Available data below:

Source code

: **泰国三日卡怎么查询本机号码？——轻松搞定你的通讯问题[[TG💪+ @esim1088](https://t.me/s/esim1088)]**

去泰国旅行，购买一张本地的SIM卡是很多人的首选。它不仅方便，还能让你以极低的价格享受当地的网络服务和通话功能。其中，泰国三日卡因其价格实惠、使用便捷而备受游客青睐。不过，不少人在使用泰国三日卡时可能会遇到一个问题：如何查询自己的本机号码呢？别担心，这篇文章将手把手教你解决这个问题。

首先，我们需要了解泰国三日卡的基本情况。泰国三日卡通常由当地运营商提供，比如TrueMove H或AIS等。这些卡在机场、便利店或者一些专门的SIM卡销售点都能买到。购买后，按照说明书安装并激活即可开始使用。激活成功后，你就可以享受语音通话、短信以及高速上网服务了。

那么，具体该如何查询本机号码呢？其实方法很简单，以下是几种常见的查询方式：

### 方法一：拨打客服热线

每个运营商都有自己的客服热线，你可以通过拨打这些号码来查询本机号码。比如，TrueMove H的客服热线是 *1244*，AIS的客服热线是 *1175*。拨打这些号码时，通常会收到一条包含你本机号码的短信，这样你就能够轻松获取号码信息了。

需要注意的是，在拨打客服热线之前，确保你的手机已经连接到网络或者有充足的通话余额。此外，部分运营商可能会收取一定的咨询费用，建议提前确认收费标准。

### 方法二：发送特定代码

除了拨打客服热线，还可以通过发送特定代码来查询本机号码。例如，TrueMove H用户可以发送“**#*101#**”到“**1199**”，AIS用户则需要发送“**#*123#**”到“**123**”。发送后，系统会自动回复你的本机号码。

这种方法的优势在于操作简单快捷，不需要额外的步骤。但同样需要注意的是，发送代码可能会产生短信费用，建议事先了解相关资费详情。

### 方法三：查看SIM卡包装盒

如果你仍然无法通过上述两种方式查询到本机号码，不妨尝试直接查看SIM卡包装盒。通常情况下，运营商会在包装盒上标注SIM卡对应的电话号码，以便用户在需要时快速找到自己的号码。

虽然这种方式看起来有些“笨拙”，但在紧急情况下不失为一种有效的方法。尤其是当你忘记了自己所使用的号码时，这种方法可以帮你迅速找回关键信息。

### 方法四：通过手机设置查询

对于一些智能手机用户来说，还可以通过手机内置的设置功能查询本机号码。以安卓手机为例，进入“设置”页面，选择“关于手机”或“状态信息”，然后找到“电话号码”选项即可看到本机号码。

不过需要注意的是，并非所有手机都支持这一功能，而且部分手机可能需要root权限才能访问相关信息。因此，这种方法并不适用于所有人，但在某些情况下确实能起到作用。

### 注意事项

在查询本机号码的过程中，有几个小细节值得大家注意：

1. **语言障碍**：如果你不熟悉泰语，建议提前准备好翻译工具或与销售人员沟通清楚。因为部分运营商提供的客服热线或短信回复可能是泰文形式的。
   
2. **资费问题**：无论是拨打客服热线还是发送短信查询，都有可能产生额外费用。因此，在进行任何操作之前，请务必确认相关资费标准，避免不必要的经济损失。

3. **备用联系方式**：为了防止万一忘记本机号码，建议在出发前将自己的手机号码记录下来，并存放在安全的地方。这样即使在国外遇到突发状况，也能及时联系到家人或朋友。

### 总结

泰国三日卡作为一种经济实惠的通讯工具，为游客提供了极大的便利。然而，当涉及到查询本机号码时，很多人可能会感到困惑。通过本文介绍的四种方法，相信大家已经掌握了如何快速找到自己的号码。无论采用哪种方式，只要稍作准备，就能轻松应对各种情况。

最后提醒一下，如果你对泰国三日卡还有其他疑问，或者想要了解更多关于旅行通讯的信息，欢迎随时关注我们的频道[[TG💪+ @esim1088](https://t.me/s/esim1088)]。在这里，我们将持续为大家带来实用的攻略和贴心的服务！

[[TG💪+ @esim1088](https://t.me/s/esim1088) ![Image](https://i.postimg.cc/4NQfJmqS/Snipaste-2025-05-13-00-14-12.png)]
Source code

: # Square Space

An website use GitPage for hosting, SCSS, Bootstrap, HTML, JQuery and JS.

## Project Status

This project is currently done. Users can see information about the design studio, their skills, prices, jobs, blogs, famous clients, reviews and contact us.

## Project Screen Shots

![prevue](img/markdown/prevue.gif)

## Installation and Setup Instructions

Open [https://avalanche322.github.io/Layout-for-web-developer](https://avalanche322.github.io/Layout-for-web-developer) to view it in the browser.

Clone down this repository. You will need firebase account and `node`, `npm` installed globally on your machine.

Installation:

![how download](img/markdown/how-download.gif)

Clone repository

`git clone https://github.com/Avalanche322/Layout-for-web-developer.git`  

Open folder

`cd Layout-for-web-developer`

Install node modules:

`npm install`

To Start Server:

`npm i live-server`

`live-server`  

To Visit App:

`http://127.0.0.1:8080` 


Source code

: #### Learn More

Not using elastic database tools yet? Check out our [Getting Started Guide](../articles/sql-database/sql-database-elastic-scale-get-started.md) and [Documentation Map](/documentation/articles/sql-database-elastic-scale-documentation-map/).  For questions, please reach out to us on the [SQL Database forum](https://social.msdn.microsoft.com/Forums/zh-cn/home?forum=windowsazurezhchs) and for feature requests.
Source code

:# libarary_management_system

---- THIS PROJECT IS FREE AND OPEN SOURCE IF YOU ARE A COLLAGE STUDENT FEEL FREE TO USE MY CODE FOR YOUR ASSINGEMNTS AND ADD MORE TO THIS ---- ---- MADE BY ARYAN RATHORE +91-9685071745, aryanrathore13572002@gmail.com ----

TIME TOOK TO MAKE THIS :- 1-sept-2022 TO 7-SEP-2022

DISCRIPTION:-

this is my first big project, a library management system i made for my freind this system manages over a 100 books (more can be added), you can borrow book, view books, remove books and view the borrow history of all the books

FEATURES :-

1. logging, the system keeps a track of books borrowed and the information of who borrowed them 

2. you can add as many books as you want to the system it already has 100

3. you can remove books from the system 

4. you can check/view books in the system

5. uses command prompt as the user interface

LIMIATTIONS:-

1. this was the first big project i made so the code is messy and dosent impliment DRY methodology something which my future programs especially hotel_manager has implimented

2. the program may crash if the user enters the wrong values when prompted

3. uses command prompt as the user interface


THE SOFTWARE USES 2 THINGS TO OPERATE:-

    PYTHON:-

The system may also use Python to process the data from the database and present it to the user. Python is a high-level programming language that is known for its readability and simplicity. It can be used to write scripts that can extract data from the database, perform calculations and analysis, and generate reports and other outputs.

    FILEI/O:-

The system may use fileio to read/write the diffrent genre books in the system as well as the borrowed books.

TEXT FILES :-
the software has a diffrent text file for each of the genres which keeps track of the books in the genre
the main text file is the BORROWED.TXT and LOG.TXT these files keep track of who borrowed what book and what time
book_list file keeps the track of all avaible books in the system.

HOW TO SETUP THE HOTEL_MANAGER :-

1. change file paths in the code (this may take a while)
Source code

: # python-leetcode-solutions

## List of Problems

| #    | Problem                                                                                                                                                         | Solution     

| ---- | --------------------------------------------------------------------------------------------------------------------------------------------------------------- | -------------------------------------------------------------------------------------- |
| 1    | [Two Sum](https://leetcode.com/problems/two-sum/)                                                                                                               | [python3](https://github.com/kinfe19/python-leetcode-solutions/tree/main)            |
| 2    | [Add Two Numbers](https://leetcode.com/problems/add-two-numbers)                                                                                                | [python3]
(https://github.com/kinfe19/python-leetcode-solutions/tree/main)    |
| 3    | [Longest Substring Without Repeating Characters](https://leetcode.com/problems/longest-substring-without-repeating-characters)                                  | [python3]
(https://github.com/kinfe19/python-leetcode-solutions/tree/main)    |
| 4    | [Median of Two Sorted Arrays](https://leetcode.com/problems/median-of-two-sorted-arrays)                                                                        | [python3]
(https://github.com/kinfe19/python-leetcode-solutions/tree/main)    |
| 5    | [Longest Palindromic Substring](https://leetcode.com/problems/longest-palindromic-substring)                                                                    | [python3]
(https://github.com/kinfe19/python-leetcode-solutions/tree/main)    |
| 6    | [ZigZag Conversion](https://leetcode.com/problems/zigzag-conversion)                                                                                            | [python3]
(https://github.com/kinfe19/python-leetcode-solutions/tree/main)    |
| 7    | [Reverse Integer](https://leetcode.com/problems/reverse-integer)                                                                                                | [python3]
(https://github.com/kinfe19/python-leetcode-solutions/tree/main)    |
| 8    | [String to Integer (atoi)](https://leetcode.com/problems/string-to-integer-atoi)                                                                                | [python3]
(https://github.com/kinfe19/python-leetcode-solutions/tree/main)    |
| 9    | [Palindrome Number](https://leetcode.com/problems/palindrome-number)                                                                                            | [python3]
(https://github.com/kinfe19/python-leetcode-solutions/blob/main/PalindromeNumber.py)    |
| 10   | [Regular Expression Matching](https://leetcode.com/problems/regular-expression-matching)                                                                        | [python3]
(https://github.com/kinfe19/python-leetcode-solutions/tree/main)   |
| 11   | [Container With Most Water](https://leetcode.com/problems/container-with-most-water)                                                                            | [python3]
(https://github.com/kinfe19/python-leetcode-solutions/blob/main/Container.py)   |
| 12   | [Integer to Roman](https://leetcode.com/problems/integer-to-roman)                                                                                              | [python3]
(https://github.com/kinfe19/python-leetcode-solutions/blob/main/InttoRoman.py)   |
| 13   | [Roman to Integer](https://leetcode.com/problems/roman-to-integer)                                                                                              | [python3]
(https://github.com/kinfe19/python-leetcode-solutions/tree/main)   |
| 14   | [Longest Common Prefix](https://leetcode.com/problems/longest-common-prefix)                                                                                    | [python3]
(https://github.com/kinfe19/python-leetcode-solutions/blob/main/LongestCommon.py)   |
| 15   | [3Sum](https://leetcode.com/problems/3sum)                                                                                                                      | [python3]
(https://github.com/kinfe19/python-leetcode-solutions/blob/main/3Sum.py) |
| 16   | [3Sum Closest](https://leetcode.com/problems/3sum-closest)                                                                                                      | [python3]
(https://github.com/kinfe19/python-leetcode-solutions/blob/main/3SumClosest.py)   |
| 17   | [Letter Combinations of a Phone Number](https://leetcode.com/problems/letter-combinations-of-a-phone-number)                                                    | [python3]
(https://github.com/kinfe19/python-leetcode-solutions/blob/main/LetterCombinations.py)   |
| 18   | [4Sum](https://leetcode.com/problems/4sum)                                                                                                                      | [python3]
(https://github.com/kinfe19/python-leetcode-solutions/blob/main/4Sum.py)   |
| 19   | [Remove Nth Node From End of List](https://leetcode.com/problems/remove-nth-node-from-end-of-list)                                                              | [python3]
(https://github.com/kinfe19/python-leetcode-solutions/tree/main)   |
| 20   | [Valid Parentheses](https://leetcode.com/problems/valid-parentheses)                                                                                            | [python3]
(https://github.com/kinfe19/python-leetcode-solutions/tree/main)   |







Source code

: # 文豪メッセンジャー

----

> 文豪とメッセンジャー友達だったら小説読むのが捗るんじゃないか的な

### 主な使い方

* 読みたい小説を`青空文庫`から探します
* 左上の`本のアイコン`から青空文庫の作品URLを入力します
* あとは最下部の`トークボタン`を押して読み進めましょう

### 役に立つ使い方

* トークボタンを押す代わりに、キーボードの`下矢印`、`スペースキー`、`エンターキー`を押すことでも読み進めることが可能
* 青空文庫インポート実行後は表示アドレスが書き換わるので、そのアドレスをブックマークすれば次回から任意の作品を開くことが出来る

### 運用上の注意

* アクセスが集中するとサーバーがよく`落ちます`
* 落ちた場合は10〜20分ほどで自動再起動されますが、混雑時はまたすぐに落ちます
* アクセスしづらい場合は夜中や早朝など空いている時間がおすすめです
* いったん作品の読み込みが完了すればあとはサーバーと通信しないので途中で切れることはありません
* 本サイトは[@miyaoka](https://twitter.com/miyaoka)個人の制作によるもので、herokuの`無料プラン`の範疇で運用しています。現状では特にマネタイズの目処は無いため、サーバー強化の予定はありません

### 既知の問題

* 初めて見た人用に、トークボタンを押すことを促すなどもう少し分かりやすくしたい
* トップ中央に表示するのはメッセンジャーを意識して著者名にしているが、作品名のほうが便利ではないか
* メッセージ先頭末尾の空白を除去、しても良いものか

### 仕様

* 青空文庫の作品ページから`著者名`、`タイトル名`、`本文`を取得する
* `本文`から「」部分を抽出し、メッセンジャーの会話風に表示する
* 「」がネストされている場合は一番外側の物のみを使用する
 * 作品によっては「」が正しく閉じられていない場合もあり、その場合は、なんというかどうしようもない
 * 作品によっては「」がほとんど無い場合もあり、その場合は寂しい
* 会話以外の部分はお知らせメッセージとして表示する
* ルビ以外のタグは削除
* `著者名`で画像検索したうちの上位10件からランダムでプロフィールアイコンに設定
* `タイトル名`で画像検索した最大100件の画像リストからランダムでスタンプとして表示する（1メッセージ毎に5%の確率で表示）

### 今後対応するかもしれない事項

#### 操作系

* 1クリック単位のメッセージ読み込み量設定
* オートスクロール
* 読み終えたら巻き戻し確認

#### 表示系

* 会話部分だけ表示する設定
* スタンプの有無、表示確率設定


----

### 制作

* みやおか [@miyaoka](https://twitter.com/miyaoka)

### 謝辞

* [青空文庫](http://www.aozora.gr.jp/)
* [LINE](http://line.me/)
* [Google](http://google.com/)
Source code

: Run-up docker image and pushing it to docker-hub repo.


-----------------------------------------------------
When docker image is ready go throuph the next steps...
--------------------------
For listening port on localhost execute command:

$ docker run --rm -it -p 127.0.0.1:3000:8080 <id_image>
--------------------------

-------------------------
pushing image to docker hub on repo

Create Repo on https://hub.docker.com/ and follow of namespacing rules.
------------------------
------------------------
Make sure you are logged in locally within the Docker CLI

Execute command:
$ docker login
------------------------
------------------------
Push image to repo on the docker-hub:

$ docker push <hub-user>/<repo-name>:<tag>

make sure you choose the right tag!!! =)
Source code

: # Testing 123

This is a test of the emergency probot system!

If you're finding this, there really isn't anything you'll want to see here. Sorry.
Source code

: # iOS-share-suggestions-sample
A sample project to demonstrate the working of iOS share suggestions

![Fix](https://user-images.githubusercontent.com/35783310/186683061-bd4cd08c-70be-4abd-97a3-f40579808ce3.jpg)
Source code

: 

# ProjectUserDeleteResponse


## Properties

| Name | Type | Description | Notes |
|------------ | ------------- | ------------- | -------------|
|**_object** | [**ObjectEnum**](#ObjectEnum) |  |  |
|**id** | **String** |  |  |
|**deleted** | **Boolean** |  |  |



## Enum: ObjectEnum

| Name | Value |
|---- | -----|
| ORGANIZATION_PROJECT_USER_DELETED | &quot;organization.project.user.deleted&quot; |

End of Available data.

### Aim of the task
Restate the records above verbatim up to and including the line containing "首先，我们需要了解泰国三日卡".

### Exercise answer
Source code

: **泰国三日卡怎么查询本机号码？——轻松搞定你的通讯问题[[TG💪+ @esim1088](https://t.me/s/esim1088)]**

去泰国旅行，购买一张本地的SIM卡是很多人的首选。它不仅方便，还能让你以极低的价格享受当地的网络服务和通话功能。其中，泰国三日卡因其价格实惠、使用便捷而备受游客青睐。不过，不少人在使用泰国三日卡时可能会遇到一个问题：如何查询自己的本机号码呢？别担心，这篇文章将手把手教你解决这个问题。

首先，我们需要了解泰国三日卡的基本情况。泰国三日卡通常由当地运营商提供，比如TrueMove H或AIS等。这些卡在机场、便利店或者一些专门的SIM卡销售点都能买到。购买后，按照说明书安装并激活即可开始使用。激活成功后，你就可以享受语音通话、短信以及高速上网服务了。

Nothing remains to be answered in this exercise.